New Delhi: Terminated Anganwadi workers and helpers sat on an indefinite hunger strike outside the headquarters of the Women and Child Development (WCD) Department at ISBT Kashmere Gate on Monday to protest against the Arvind Kejriwal-led Aam Aadmi Party (AAP) government. They said the Delhi government has backtracked from an agreement that was purportedly reached in a bipartite dialogue with the unions earlier last month.
Close to a thousand Anganwadi caregivers in Delhi were terminated from their services earlier in March in connection with a 39-day long work strike. The strike was staged under the banner of multiple unions with demands for a substantial increment in the monthly honorariums of the workers and the helpers, among others.
The striking women were terminated after the imposition of a 1968 law – Essential Services Maintenance Act (ESMA) – that prohibited the Anganwadi caregivers in the national capital from going on strike while declaring the services rendered by them as “essential”.
On Monday, led by the Centre of Indian Trade Unions (CITU)-affiliated Delhi Anganwadi Workers and Helpers Union, a section among the terminated women claimed that they have been “wrongly terminated.” They added that they will continue the hunger strike till the terminated caregivers are reinstated.
The union had a dialogue with “six senior WCD officials” including its director on April 27, in which a “consensus understanding” was reached upon, Anurag Saxena, general secretary, CITU – Delhi told Newsclick on Monday. “The officials had agreed that the grievance committees in the districts will submit a report immediately based on which the said terminations of Anganwadi workers and helpers will be reviewed. But so far, no action has been taken in this regard,” he claimed.
On March 4, around 3,000 then striking anganwadi caregivers had received show-cause notices, while others received termination notices, according to a report by The Indian Express.

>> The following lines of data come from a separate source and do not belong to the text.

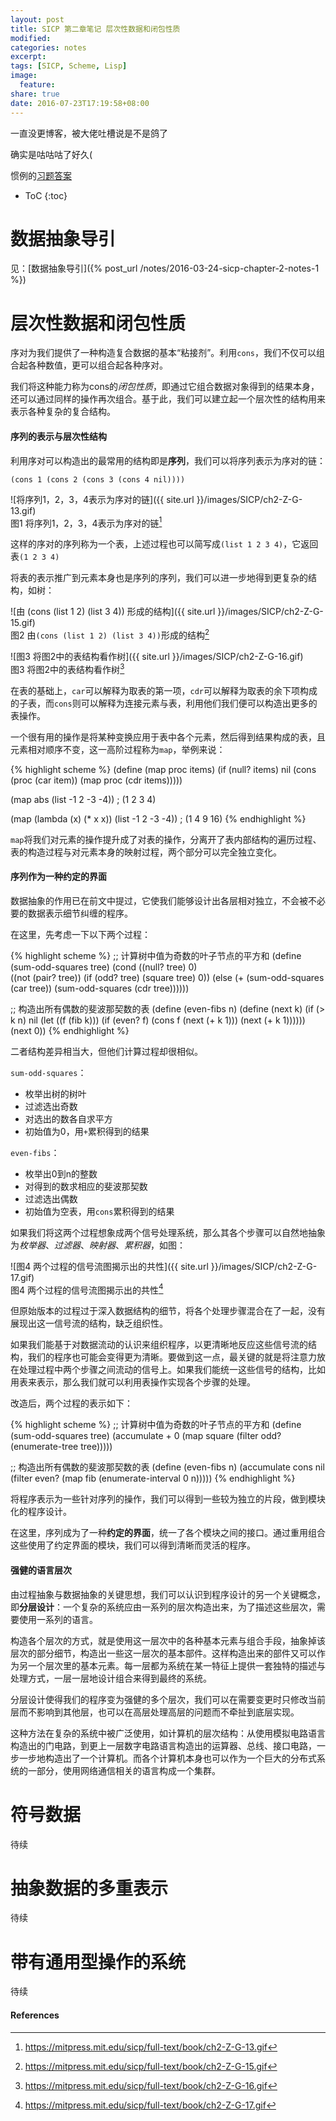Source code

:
 ```yaml
---
layout: post
title: SICP 第二章笔记 层次性数据和闭包性质
modified:
categories: notes
excerpt:
tags: [SICP, Scheme, Lisp]
image:
  feature:
share: true
date: 2016-07-23T17:19:58+08:00
---
```


一直没更博客，被大佬吐槽说是不是鸽了

确实是咕咕咕了好久(

惯例的[习题答案](https://github.com/hrl/SICP/tree/master/ch2)

* ToC
{:toc}

# 数据抽象导引

见：[数据抽象导引]({% post_url /notes/2016-03-24-sicp-chapter-2-notes-1 %})

# 层次性数据和闭包性质

序对为我们提供了一种构造复合数据的基本“粘接剂”。利用`cons`，我们不仅可以组合起各种数值，更可以组合起各种序对。

我们将这种能力称为cons的*闭包性质*，即通过它组合数据对象得到的结果本身，还可以通过同样的操作再次组合。基于此，我们可以建立起一个层次性的结构用来表示各种复杂的复合结构。

#### 序列的表示与层次性结构

利用序对可以构造出的最常用的结构即是**序列**，我们可以将序列表示为序对的链：

`(cons 1 (cons 2 (cons 3 (cons 4 nil))))`

![将序列1，2，3，4表示为序对的链]({{ site.url }}/images/SICP/ch2-Z-G-13.gif)  
图1 将序列1，2，3，4表示为序对的链[^1]  

这样的序对的序列称为一个表，上述过程也可以简写成`(list 1 2 3 4)`，它返回表`(1 2 3 4)`

将表的表示推广到元素本身也是序列的序列，我们可以进一步地得到更复杂的结构，如树：

![由 (cons (list 1 2) (list 3 4)) 形成的结构]({{ site.url }}/images/SICP/ch2-Z-G-15.gif)  
图2 由`(cons (list 1 2) (list 3 4))`形成的结构[^2]  

![图3 将图2中的表结构看作树]({{ site.url }}/images/SICP/ch2-Z-G-16.gif)  
图3 将图2中的表结构看作树[^3]  

在表的基础上，`car`可以解释为取表的第一项，`cdr`可以解释为取表的余下项构成的子表，而`cons`则可以解释为连接元素与表，利用他们我们便可以构造出更多的表操作。

一个很有用的操作是将某种变换应用于表中各个元素，然后得到结果构成的表，且元素相对顺序不变，这一高阶过程称为`map`，举例来说：

{% highlight scheme %}
(define (map proc items)
  (if (null? items)
      nil
      (cons (proc (car item))
            (map proc (cdr items)))))

(map abs
     (list -1 2 -3 -4))   ; (1 2 3 4)

(map (lambda (x) (* x x))
     (list -1 2 -3 -4))   ; (1 4 9 16)
{% endhighlight %}

`map`将我们对元素的操作提升成了对表的操作，分离开了表内部结构的遍历过程、表的构造过程与对元素本身的映射过程，两个部分可以完全独立变化。

#### 序列作为一种约定的界面

数据抽象的作用已在前文中提过，它使我们能够设计出各层相对独立，不会被不必要的数据表示细节纠缠的程序。

在这里，先考虑一下以下两个过程：

{% highlight scheme %}
;; 计算树中值为奇数的叶子节点的平方和
(define (sum-odd-squares tree)
  (cond ((null? tree) 0)  
        ((not (pair? tree))
         (if (odd? tree) (square tree) 0))
        (else (+ (sum-odd-squares (car tree))
                 (sum-odd-squares (cdr tree))))))

;; 构造出所有偶数的斐波那契数的表
(define (even-fibs n)
  (define (next k)
    (if (> k n)
        nil
        (let ((f (fib k)))
          (if (even? f)
              (cons f (next (+ k 1)))
              (next (+ k 1))))))
  (next 0))
{% endhighlight %}

二者结构差异相当大，但他们计算过程却很相似。

`sum-odd-squares`：    
 - 枚举出树的树叶  
 - 过滤选出奇数  
 - 对选出的数各自求平方  
 - 初始值为0，用`+`累积得到的结果  

`even-fibs`：  
 - 枚举出0到n的整数  
 - 对得到的数求相应的斐波那契数  
 - 过滤选出偶数  
 - 初始值为空表，用`cons`累积得到的结果  

如果我们将这两个过程想象成两个信号处理系统，那么其各个步骤可以自然地抽象为*枚举器*、*过滤器*、*映射器*、*累积器*，如图：

![图4 两个过程的信号流图揭示出的共性]({{ site.url }}/images/SICP/ch2-Z-G-17.gif)  
图4 两个过程的信号流图揭示出的共性[^4]  

但原始版本的过程过于深入数据结构的细节，将各个处理步骤混合在了一起，没有展现出这一信号流的结构，缺乏组织性。

如果我们能基于对数据流动的认识来组织程序，以更清晰地反应这些信号流的结构，我们的程序也可能会变得更为清晰。要做到这一点，最关键的就是将注意力放在处理过程中两个步骤之间流动的信号上。如果我们能统一这些信号的结构，比如用表来表示，那么我们就可以利用表操作实现各个步骤的处理。

改造后，两个过程的表示如下：

{% highlight scheme %}
;; 计算树中值为奇数的叶子节点的平方和
(define (sum-odd-squares tree)
  (accumulate +
              0
              (map square
                   (filter odd?
                           (enumerate-tree tree)))))

;; 构造出所有偶数的斐波那契数的表
(define (even-fibs n)
  (accumulate cons
              nil
              (filter even?
                      (map fib
                           (enumerate-interval 0 n)))))
{% endhighlight %}

将程序表示为一些针对序列的操作，我们可以得到一些较为独立的片段，做到模块化的程序设计。

在这里，序列成为了一种**约定的界面**，统一了各个模块之间的接口。通过重用组合这些使用了约定界面的模块，我们可以得到清晰而灵活的程序。

#### 强健的语言层次

由过程抽象与数据抽象的关键思想，我们可以认识到程序设计的另一个关键概念，即**分层设计**：一个复杂的系统应由一系列的层次构造出来，为了描述这些层次，需要使用一系列的语言。

构造各个层次的方式，就是使用这一层次中的各种基本元素与组合手段，抽象掉该层次的部分细节，构造出一些这一层次的基本部件。这样构造出来的部件又可以作为另一个层次里的基本元素。每一层都为系统在某一特征上提供一套独特的描述与处理方式，一层一层地设计组合来得到最终的系统。

分层设计使得我们的程序变为强健的多个层次，我们可以在需要变更时只修改当前层而不影响到其他层，也可以在高层处理高层的问题而不牵扯到底层实现。

这种方法在复杂的系统中被广泛使用，如计算机的层次结构：从使用模拟电路语言构造出的门电路，到更上一层数字电路语言构造出的运算器、总线、接口电路，一步一步地构造出了一个计算机。而各个计算机本身也可以作为一个巨大的分布式系统的一部分，使用网络通信相关的语言构成一个集群。

# 符号数据

待续

# 抽象数据的多重表示

待续

# 带有通用型操作的系统

待续

#### References

[^1]: https://mitpress.mit.edu/sicp/full-text/book/ch2-Z-G-13.gif  
[^2]: https://mitpress.mit.edu/sicp/full-text/book/ch2-Z-G-15.gif  
[^3]: https://mitpress.mit.edu/sicp/full-text/book/ch2-Z-G-16.gif  
[^4]: https://mitpress.mit.edu/sicp/full-text/book/ch2-Z-G-17.gif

The same report quoted an official of the WCD department explaining that those who had received the show-cause notices would be terminated, as per directions, if they failed to rejoin their centres by March 9. Further, March 9 was the day when ESMA was eventually imposed in response to the strike action.
Siddheshwar Shukla of CITU – Delhi alleged on Monday that many among those women who received termination notices actually had joined their duties “well before” March 9. “Many among them are widows or belong to marginalised communities for whom managing their expenses is becoming more difficult than ever. We brought such cases in front of the authorities so that it can be addressed immediately but to no avail,” he said.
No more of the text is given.